Why It Is Wise To Use Wood

The NCAA just enacted new rules that states that NCAA bats must now be approved by BBCOR (Bat-Ball Coefficient of Restitution (BBCOR) Protocol)and not BESR to make the bats more like wood bats. If I was a high school college prospect, I'd be swinging wood in practices and in fall leagues right now. Folks, he feedback I have heard on message boards in 3 different conferences was that wood outperforms these BBCOR bats.

That means no more 150lbs second baseman hitting opposite field HR's...which is a good thing...but it also means a closer scrutiny on how well a hitters mechanics are. You can call it the beginning of the College "Dead Bat" era, but the days of the .430 averages and record setting hitting streaks may be over. It will be interesting to see if the high schools follow suit.

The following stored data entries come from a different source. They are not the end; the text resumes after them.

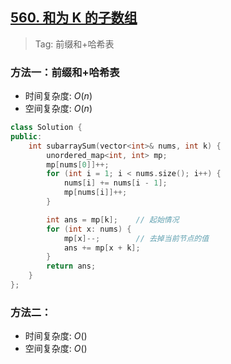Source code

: ## [560. 和为 K 的子数组](https://leetcode.cn/problems/subarray-sum-equals-k/description/)

> Tag: 前缀和+哈希表

### 方法一：前缀和+哈希表
* 时间复杂度: ${O(n)}$
* 空间复杂度: ${O(n)}$
```cpp
class Solution {
public:
    int subarraySum(vector<int>& nums, int k) {
        unordered_map<int, int> mp;
        mp[nums[0]]++;
        for (int i = 1; i < nums.size(); i++) {
            nums[i] += nums[i - 1];
            mp[nums[i]]++;
        }

        int ans = mp[k];    // 起始情况
        for (int x: nums) {
            mp[x]--;        // 去掉当前节点的值
            ans += mp[x + k];
        }
        return ans;
    }
};
```

### 方法二：
* 时间复杂度: ${O()}$
* 空间复杂度: ${O()}$
```cpp

```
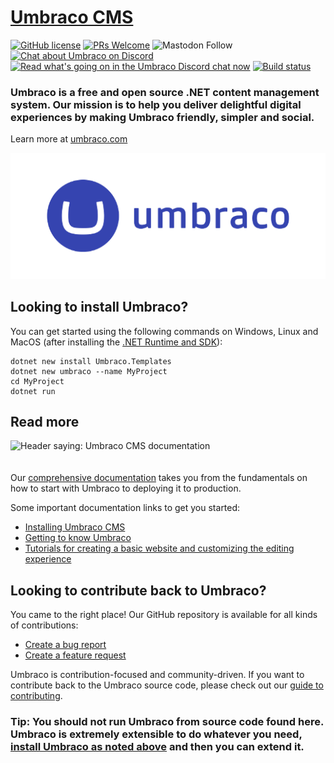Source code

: # [Umbraco CMS](https://umbraco.com)

[![GitHub license](https://img.shields.io/badge/license-MIT-blue.svg)](../LICENSE.md) 
[![PRs Welcome](https://img.shields.io/badge/PRs-welcome-brightgreen.svg)](CONTRIBUTING.md) 
![Mastodon Follow](https://img.shields.io/mastodon/follow/110661369750014952?domain=https%3A%2F%2Fumbracocommunity.social)
[![Chat about Umbraco on Discord](https://img.shields.io/discord/869656431308189746?logo=discord&logoColor=fff)](https://discord.gg/umbraco) 
[![Read what's going on in the Umbraco Discord chat now](https://img.shields.io/badge/read-discord-blue)](https://discord-chats.umbraco.com) 
[![Build status](https://img.shields.io/azure-devops/build/umbraco/Umbraco%2520Cms/301?logo=azurepipelines&label=Azure%20Pipelines)](https://umbraco.visualstudio.com/Umbraco%20Cms/_build?definitionId=301) 


### Umbraco is a free and open source .NET content management system. Our mission is to help you deliver delightful digital experiences by making Umbraco friendly, simpler and social. 

Learn more at [umbraco.com](https://umbraco.com)

<p align="center">
    <img src="img/logo.png" alt="Umbraco Logo" />
</p>

## <a name="install"></a>Looking to install Umbraco?

You can get started using the following commands on Windows, Linux and MacOS (after installing the [.NET Runtime and SDK](https://docs.umbraco.com/umbraco-cms/fundamentals/setup/requirements)):

```
dotnet new install Umbraco.Templates
dotnet new umbraco --name MyProject
cd MyProject
dotnet run
```

## Read more 

<picture>
    <source srcset="img/documentation-dark.png" media="(prefers-color-scheme: dark)">
    <img style="padding-bottom: 20px;" src="imd/documentation-light.png" alt="Header saying: Umbraco CMS documentation">
</picture>

Our [comprehensive documentation](https://docs.umbraco.com/umbraco-cms) takes you from the fundamentals on how to start with Umbraco to deploying it to production.

Some important documentation links to get you started: 

- [Installing Umbraco CMS](https://docs.umbraco.com/umbraco-cms/fundamentals/setup/install)
- [Getting to know Umbraco](https://docs.umbraco.com/umbraco-cms/fundamentals/get-to-know-umbraco)
- [Tutorials for creating a basic website and customizing the editing experience](https://docs.umbraco.com/umbraco-cms/tutorials/overview)


## Looking to contribute back to Umbraco?

You came to the right place! Our GitHub repository is available for all kinds of contributions:

- [Create a bug report](https://github.com/umbraco/Umbraco-CMS/issues)
- [Create a feature request](https://github.com/umbraco/Umbraco-CMS/discussions)

Umbraco is contribution-focused and community-driven. If you want to contribute back to the Umbraco source code, please check out our [guide to contributing](CONTRIBUTING.md).

### Tip: You should not run Umbraco from source code found here. Umbraco is extremely extensible to do whatever you need, [install Umbraco as noted above](#looking-to-install-umbraco) and then you can extend it.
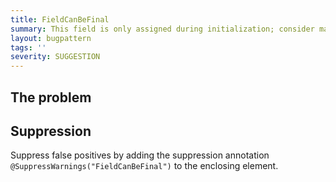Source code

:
 ```yaml
---
title: FieldCanBeFinal
summary: This field is only assigned during initialization; consider making it final
layout: bugpattern
tags: ''
severity: SUGGESTION
---
```


<!--
*** AUTO-GENERATED, DO NOT MODIFY ***
To make changes, edit the @BugPattern annotation or the explanation in docs/bugpattern.
-->


## The problem


## Suppression
Suppress false positives by adding the suppression annotation `@SuppressWarnings("FieldCanBeFinal")` to the enclosing element.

Personally, I'd like to see wood or wood composites take over. That the way the game was intended to be played anyway. But, the point of this article is if you are a high school prospect using a minus 3 rocket launcher from DeMarini...stop using it and switch to wood...You will be a much better prospect to a college of you can show that you can hit for average with wood.

More later...


Don said...

I consider my son blessed that he is part of the baystate conference in eastern massachusetts. I.E. they use wood. You still see power hitters but none of the crazy distortion of metal. Great point with the article! Go Wood. Best tournament I have ever attended was a wood Perfect game in East Cobb GA. Nothing like it.

Anonymous said...

Wood bats are the way the game was intended to be played?

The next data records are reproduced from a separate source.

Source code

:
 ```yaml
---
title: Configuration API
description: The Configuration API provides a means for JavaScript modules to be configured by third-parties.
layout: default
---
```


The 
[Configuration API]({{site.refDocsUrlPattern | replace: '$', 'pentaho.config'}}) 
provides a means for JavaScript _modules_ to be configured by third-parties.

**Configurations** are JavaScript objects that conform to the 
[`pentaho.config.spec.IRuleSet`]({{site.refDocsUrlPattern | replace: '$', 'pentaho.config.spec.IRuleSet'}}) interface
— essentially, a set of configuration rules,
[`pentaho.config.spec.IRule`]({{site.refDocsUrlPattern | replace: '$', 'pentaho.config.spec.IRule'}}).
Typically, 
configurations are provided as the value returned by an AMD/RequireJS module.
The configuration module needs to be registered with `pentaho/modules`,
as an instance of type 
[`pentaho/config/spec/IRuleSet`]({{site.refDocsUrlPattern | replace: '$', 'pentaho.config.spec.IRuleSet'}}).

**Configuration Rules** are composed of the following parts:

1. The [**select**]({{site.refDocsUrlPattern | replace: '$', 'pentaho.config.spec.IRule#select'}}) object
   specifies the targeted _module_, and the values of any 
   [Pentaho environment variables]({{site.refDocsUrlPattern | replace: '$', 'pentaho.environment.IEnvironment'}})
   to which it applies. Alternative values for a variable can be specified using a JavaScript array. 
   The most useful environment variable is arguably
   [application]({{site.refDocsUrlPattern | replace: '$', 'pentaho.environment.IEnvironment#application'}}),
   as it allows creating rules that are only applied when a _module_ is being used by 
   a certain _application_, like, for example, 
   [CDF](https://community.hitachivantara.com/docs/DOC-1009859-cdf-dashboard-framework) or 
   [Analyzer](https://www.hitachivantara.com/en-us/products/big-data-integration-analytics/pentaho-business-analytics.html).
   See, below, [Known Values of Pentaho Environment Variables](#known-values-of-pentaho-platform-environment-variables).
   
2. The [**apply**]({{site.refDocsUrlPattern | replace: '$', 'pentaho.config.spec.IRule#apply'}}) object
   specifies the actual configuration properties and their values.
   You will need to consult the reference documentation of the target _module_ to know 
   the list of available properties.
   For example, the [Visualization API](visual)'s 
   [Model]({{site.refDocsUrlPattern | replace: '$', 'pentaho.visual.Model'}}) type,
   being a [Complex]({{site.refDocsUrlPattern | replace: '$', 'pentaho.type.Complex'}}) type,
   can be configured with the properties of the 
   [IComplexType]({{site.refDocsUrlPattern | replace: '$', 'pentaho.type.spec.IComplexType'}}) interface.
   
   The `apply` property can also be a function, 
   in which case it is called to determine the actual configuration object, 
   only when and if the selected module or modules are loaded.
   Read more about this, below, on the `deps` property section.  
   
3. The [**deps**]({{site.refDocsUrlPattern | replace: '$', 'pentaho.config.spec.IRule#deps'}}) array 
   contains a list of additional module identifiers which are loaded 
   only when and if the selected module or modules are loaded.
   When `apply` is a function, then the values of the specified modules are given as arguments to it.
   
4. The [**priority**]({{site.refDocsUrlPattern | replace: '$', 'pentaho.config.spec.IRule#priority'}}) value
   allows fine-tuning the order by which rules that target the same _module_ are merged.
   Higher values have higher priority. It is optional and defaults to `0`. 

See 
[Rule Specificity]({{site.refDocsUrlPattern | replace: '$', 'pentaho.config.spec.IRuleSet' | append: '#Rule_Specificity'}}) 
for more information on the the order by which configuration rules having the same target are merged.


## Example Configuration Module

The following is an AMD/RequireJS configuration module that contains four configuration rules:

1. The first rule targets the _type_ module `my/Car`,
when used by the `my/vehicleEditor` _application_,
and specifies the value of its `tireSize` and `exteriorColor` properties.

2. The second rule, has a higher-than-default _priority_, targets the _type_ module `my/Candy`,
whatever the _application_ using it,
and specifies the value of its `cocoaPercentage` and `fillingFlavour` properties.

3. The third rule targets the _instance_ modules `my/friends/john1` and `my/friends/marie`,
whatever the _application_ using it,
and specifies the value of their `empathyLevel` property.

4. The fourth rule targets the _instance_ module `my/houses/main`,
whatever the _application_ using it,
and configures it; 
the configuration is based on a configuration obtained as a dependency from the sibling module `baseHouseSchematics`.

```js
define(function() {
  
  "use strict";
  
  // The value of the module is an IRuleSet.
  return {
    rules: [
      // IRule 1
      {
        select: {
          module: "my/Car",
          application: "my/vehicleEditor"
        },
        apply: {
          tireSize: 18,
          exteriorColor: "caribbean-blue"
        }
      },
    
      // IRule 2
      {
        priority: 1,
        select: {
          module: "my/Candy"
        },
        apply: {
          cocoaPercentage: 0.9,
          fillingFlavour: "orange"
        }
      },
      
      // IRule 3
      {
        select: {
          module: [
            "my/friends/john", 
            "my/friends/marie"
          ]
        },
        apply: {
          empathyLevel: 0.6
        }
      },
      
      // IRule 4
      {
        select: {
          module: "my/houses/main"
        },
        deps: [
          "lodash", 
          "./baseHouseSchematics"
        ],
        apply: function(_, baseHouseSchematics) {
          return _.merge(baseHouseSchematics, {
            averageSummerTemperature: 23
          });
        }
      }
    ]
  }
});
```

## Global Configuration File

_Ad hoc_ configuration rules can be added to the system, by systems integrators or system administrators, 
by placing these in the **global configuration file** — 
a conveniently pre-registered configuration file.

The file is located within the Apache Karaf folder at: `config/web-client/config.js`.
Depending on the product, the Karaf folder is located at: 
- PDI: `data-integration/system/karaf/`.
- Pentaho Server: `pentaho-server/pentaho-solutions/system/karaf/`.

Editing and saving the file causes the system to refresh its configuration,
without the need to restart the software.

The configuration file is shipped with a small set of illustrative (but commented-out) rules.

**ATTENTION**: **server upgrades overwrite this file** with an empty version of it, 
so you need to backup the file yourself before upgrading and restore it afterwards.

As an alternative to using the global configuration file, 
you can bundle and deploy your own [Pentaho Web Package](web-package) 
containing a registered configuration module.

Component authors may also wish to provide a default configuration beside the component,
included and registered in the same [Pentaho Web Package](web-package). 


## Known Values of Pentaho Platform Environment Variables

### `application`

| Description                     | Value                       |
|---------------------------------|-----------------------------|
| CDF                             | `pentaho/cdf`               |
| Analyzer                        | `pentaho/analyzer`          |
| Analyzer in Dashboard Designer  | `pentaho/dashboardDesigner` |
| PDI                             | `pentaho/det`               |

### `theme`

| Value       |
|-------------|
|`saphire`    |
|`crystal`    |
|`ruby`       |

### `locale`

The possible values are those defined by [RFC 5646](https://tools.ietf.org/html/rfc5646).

Baseball was meant to have balls hit as often and as far as pro's hit. And to do that, kids at many some levels need metal.

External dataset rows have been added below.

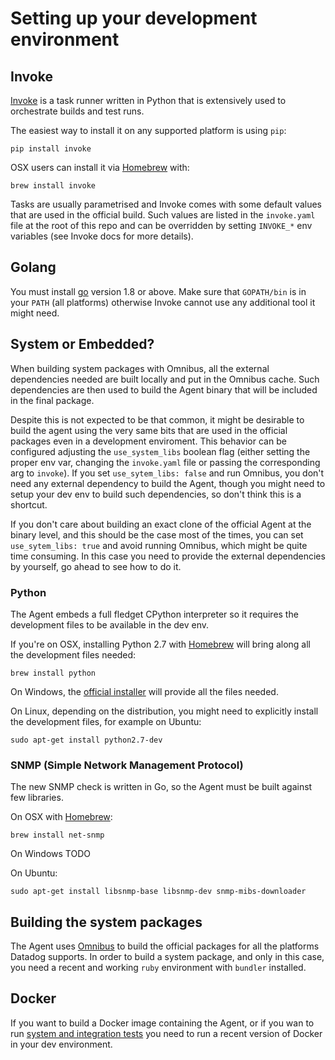 # Setting up your development environment

## Invoke

[Invoke](http://www.pyinvoke.org/installing.html) is a task runner written in
Python that is extensively used to orchestrate builds and test runs.

The easiest way to install it on any supported platform is using `pip`:
```
pip install invoke
```

OSX users can install it via [Homebrew](https://brew.sh) with:
```
brew install invoke
```

Tasks are usually parametrised and Invoke comes with some default values that
are used in the official build. Such values are listed in the `invoke.yaml`
file at the root of this repo and can be overridden by setting `INVOKE_*` env
variables (see Invoke docs for more details).

## Golang

You must install [go](https://golang.org/doc/install) version 1.8 or above. Make
sure that `GOPATH/bin` is in your `PATH` (all platforms) otherwise Invoke cannot
use any additional tool it might need.

## System or Embedded?

When building system packages with Omnibus, all the external dependencies needed
are built locally and put in the Omnibus cache. Such dependencies are then used
to build the Agent binary that will be included in the final package.

Despite this is not expected to be that common, it might be desirable to build
the agent using the very same bits that are used in the official packages even
in a development enviroment. This behavior can be configured adjusting the
`use_system_libs` boolean flag (either setting the proper env var, changing the
`invoke.yaml` file or passing the corresponding arg to `invoke`). If you set
`use_sytem_libs: false` and run Omnibus, you don't need any external dependency
to build the Agent, though you might need to setup your dev env to build such
dependencies, so don't think this is a shortcut.

If you don't care about building an exact clone of the official Agent at the
binary level, and this should be the case most of the times, you can set
`use_sytem_libs: true` and avoid running Omnibus, which might be quite time
consuming. In this case you need to provide the external dependencies by
yourself, go ahead to see how to do it.

### Python

The Agent embeds a full fledget CPython interpreter so it requires the development
files to be available in the dev env.

If you're on OSX, installing Python 2.7 with [Homebrew](https://brew.sh) will
bring along all the development files needed:
```
brew install python
```

On Windows, the [official installer](https://www.python.org/downloads/) will
provide all the files needed.

On Linux, depending on the distribution, you might need to explicitly install
the development files, for example on Ubuntu:
```
sudo apt-get install python2.7-dev
```

### SNMP (Simple Network Management Protocol)

The new SNMP check is written in Go, so the Agent must be built against few
libraries.

On OSX with [Homebrew](https://brew.sh):
```
brew install net-snmp
```

On Windows TODO

On Ubuntu:
```
sudo apt-get install libsnmp-base libsnmp-dev snmp-mibs-downloader
```

## Building the system packages

The Agent uses [Omnibus](https://github.com/chef/omnibus) to build the official
packages for all the platforms Datadog supports. In order to build a system
package, and only in this case, you need a recent and working `ruby` environment
with `bundler` installed.

## Docker

If you want to build a Docker image containing the Agent, or if you wan to run
[system and integration tests][testing] you need to run a recent version of Docker in your
dev environment.


[testing]: agent_tests.md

But, yes wood is good if: the batters can hit as well as pro's, and it is uniformly enforced so none can get hits off the handle and confuse comparative stas like Batting Average. Plus, paid umps and paid managers like it because the game ends sooner

wj said...

Wood is good however, what seems to get lost is that kids play way way more games now than they did back when wood was used. Before all the lawmakers make laws lets first see how the new metal bats work out. My son played 36 games this summer in a wood bat league and went through about a bat for every 4 games or 9 bats at a cost of $70 per bat. Thats $630 folks.